(EXERCISE DATA)

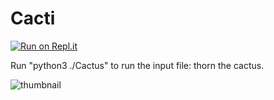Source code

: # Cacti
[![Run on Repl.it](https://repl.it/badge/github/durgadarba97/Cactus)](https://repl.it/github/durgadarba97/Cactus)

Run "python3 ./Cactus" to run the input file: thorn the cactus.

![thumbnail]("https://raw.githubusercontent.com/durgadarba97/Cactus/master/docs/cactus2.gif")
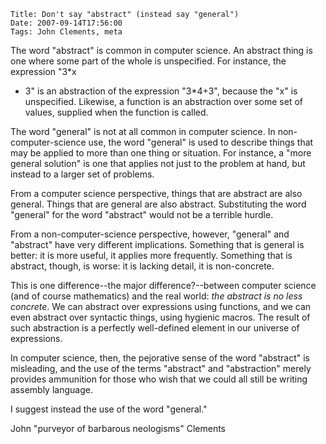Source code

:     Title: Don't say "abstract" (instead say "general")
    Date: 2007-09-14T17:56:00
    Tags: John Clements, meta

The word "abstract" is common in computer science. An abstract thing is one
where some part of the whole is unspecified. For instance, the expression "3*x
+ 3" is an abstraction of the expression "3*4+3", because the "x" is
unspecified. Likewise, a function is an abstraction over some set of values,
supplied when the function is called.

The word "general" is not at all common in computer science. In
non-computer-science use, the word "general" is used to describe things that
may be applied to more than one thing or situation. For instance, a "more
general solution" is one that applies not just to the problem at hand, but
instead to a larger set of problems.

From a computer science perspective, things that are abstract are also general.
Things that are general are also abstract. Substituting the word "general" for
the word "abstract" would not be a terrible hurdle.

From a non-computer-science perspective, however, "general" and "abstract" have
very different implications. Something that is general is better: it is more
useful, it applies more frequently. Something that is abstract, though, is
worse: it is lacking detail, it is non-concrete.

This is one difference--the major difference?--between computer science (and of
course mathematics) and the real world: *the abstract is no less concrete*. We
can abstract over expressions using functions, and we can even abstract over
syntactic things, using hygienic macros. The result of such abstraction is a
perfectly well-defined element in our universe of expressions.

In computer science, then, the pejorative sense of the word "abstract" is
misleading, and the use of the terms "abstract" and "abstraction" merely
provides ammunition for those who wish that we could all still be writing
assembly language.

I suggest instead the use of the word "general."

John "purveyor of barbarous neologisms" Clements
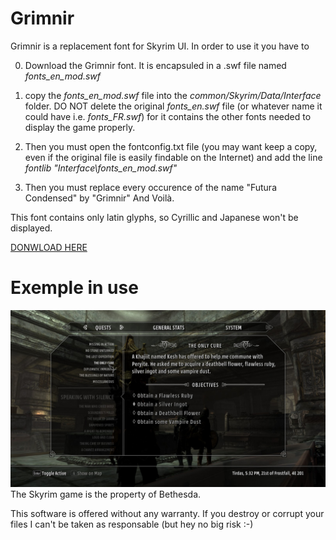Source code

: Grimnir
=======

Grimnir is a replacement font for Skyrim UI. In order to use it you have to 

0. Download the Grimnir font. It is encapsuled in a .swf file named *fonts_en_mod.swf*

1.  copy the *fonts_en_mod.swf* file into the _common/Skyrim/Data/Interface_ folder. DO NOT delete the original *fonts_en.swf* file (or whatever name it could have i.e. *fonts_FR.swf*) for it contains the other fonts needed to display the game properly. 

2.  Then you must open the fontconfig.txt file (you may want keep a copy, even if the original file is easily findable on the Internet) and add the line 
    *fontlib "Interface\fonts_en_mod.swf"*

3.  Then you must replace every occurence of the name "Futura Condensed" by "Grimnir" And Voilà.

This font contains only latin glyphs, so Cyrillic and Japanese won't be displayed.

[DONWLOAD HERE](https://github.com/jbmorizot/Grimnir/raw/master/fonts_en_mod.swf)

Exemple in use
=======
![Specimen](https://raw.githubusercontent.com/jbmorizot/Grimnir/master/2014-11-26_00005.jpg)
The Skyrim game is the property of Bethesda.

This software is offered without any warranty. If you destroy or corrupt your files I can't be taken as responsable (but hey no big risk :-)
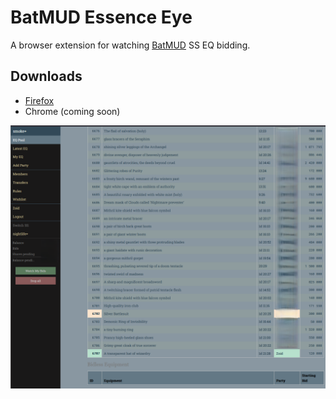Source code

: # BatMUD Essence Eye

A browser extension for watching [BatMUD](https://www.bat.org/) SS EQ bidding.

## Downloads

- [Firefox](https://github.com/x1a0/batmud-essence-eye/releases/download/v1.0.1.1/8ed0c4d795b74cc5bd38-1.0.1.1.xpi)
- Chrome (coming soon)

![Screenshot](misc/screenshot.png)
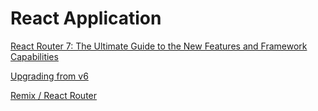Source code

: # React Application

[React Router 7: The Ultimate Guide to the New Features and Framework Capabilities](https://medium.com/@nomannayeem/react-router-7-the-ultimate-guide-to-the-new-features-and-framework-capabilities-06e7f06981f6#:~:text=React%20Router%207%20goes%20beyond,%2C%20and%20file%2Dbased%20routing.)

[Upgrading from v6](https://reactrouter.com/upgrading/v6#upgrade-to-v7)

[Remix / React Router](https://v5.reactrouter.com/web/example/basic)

(End EXERCISE DATA)

*THE PROBLEM*:
Word for word, restate the lines above from the first through the one that contains "This is one", and exclude all pictures.

*ANSWER TO THIS TASK*:
Source code

: # Cacti
[![Run on Repl.it](https://repl.it/badge/github/durgadarba97/Cactus)](https://repl.it/github/durgadarba97/Cactus)

Run "python3 ./Cactus" to run the input file: thorn the cactus.

![thumbnail]("https://raw.githubusercontent.com/durgadarba97/Cactus/master/docs/cactus2.gif")
Source code

:     Title: Don't say "abstract" (instead say "general")
    Date: 2007-09-14T17:56:00
    Tags: John Clements, meta

The word "abstract" is common in computer science. An abstract thing is one
where some part of the whole is unspecified. For instance, the expression "3*x
+ 3" is an abstraction of the expression "3*4+3", because the "x" is
unspecified. Likewise, a function is an abstraction over some set of values,
supplied when the function is called.

The word "general" is not at all common in computer science. In
non-computer-science use, the word "general" is used to describe things that
may be applied to more than one thing or situation. For instance, a "more
general solution" is one that applies not just to the problem at hand, but
instead to a larger set of problems.

From a computer science perspective, things that are abstract are also general.
Things that are general are also abstract. Substituting the word "general" for
the word "abstract" would not be a terrible hurdle.

From a non-computer-science perspective, however, "general" and "abstract" have
very different implications. Something that is general is better: it is more
useful, it applies more frequently. Something that is abstract, though, is
worse: it is lacking detail, it is non-concrete.

This is one difference--the major difference?--between computer science (and of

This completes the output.